Reputation: 770
I have a table that we'll call 'Sales' with 4 rows: uid, date, count and amount. I want to increment the count and amount values for one row with the count/amount values from a different row in that table. Example:
UID | Date | Count | Amount|
1 | 2013-06-20 | 1 | 500 |
2 | 2013-06-24 | 2 | 1000 |
Ideal results would be uid 2's count/amount values being incremented by uid 1's values:
UID | Date | Count | Amount|
1 | 2013-06-20 | 1 | 500 |
2 | 2013-06-24 | 3 | 1500 |
Please note that my company's database is an older version of MYSQL (3.something) so subqueries are not possible. I am curious to know if this is possible outside of doing an "update sales set count = count + 1" and likewise for the amount columns. I have a lot of rows to update and incrementing the values individually is quite time consuming if you can imagine. Thanks for any help or suggestions!
Upvotes: 0
Views: 680
Reputation: 21533
Without using a subselect you may be able to do a JOIN. Not sure from your description on what columns you are linking the rows to each other to decide which to update, but the following might give you the idea
UPDATE Sales a
INNER JOIN Sales b
ON ..........
SET a.Count = a.Count + b.Count,
a.Amount = a.Amount + b.Amount
However not sure if this works on archaic versions of MySQL
If you are just updating row 2 based on the values in row 1 then the following should do it
UPDATE Sales a
INNER JOIN Sales b
ON a.uid = 2 AND b.uid = 1
SET a.Count = a.Count + b.Count,
a.Amount = a.Amount + b.Amount
Upvotes: 2
Reputation: 52070
Most of the time, subqueries could be rewritten as join ... and even MySQL 3.23 has multiple table UPDATE
Something like that would probably do the trick ... but I am unable to test it (since your the only one still using such an old version of MySQL ;)

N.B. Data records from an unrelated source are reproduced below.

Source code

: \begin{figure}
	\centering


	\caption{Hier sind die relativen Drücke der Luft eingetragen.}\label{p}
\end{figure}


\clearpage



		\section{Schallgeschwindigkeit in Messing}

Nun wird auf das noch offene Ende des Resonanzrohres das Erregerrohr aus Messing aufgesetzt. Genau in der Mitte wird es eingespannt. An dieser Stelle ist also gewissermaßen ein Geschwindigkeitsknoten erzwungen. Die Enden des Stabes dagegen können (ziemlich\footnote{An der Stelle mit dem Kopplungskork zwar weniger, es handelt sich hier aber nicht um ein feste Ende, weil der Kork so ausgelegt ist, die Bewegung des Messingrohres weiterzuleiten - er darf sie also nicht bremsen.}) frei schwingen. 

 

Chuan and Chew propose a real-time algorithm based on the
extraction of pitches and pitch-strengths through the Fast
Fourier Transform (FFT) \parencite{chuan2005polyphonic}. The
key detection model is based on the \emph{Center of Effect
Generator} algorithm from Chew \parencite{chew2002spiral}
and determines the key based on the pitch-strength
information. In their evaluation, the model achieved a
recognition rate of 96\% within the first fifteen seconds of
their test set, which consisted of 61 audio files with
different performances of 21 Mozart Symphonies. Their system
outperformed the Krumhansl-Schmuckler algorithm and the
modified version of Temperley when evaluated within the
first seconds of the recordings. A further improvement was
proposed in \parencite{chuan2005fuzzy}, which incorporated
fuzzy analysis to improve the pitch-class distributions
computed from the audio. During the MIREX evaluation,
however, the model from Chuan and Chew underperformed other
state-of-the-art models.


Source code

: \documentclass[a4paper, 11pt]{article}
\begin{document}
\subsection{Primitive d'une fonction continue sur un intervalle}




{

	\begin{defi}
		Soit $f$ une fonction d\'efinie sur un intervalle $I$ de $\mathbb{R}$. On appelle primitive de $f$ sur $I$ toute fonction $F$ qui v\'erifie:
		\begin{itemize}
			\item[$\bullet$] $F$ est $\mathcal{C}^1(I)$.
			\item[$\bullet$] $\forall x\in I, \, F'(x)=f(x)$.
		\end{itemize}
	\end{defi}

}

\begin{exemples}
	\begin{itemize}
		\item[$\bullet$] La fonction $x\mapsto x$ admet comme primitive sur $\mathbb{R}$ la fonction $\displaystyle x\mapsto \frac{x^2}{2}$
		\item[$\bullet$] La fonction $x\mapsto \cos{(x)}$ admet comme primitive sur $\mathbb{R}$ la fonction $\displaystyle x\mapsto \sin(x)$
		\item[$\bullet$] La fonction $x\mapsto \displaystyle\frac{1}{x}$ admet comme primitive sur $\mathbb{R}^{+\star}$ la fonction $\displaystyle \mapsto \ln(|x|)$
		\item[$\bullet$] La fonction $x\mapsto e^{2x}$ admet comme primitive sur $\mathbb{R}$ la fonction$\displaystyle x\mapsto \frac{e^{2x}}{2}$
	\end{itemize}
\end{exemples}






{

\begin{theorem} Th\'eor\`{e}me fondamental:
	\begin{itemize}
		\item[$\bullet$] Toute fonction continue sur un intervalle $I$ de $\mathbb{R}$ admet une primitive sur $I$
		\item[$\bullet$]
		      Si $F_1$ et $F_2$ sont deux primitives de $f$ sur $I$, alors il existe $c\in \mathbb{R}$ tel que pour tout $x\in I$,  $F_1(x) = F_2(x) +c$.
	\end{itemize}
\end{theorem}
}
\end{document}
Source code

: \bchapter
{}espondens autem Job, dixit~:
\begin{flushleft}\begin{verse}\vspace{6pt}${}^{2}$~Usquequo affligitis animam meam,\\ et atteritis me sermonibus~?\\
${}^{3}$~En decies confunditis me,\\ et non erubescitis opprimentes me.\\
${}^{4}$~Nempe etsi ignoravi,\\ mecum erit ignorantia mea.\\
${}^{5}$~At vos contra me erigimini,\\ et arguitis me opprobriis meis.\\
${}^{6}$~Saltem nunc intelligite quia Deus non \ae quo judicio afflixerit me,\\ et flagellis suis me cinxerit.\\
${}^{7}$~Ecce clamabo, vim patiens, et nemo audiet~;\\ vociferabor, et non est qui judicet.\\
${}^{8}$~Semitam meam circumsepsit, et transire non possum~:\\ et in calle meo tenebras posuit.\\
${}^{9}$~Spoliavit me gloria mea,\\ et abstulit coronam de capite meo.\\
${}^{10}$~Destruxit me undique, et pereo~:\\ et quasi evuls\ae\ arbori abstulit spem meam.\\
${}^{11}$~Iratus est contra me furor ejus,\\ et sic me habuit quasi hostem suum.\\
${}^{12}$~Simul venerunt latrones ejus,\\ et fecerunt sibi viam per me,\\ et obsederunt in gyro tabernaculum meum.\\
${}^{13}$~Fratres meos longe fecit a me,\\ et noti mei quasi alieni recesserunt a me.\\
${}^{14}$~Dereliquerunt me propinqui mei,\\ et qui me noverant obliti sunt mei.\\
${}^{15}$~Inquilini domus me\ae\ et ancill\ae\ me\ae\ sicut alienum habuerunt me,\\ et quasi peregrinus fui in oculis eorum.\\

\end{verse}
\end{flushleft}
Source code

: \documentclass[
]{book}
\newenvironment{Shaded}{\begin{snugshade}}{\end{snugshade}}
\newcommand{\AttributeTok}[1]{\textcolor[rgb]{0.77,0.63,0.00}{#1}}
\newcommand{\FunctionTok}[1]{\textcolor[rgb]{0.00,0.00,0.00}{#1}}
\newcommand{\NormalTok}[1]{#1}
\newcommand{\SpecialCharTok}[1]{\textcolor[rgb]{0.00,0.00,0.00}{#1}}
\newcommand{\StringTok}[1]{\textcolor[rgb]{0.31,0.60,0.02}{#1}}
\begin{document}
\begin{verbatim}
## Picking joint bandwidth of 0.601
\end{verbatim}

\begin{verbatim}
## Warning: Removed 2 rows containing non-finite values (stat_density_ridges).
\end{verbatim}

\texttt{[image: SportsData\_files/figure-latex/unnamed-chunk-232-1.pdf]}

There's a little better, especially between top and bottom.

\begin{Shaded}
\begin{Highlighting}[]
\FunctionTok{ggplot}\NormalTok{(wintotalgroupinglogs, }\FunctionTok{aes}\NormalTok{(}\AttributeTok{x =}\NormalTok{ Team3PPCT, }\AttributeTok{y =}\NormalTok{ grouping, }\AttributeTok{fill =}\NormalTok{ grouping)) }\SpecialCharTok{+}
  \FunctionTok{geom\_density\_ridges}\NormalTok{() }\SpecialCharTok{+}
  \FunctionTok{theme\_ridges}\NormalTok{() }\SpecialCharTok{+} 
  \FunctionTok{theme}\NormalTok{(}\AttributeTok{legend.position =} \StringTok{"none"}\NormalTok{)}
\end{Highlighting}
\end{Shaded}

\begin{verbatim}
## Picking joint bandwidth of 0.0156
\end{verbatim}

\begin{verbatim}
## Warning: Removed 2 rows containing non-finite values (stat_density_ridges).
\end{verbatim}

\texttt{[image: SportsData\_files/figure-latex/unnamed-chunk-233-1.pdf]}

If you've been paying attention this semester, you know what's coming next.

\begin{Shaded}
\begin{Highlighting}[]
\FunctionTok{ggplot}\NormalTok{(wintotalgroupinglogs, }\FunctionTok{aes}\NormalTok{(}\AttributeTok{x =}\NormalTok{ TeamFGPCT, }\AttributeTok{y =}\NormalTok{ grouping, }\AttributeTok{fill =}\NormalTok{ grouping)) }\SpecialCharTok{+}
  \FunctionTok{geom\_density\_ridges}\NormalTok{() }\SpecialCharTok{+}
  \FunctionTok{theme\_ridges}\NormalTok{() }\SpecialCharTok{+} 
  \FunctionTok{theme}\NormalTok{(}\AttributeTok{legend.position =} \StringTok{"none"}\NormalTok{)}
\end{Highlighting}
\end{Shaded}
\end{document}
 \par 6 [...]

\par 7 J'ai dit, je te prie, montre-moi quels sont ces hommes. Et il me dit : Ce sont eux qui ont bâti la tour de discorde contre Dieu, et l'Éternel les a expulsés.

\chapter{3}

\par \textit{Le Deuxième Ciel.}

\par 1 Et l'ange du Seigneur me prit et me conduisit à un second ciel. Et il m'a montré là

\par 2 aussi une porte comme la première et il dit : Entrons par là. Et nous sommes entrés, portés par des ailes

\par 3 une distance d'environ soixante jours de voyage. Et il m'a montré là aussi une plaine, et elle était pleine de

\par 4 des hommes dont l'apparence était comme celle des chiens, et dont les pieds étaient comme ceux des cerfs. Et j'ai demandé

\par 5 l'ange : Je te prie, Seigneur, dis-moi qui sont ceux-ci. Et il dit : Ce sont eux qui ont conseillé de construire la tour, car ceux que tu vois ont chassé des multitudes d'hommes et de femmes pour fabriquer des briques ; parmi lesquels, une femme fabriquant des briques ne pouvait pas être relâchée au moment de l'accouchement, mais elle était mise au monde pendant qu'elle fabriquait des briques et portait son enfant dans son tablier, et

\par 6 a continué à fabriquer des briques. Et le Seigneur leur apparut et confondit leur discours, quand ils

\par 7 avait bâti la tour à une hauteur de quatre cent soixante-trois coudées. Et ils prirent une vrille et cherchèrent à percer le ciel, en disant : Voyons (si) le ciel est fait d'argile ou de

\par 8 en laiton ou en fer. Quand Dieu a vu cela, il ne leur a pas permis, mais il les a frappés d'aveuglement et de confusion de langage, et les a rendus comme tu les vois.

UPDATE Sales AS S1, Sales AS S2
SET S1.`count` = S1.`count̀ +S2.`count`, S1.Amount = S1.Amount + S2.Amount
WHERE S1.uid = 2 AND S2.uid = 1
For simplicity here I explicitly set S1.uid to "2" and S2.uid to "1" -- if that works for this line, you should be able to use the WHERE clause that correspond to your specific needs.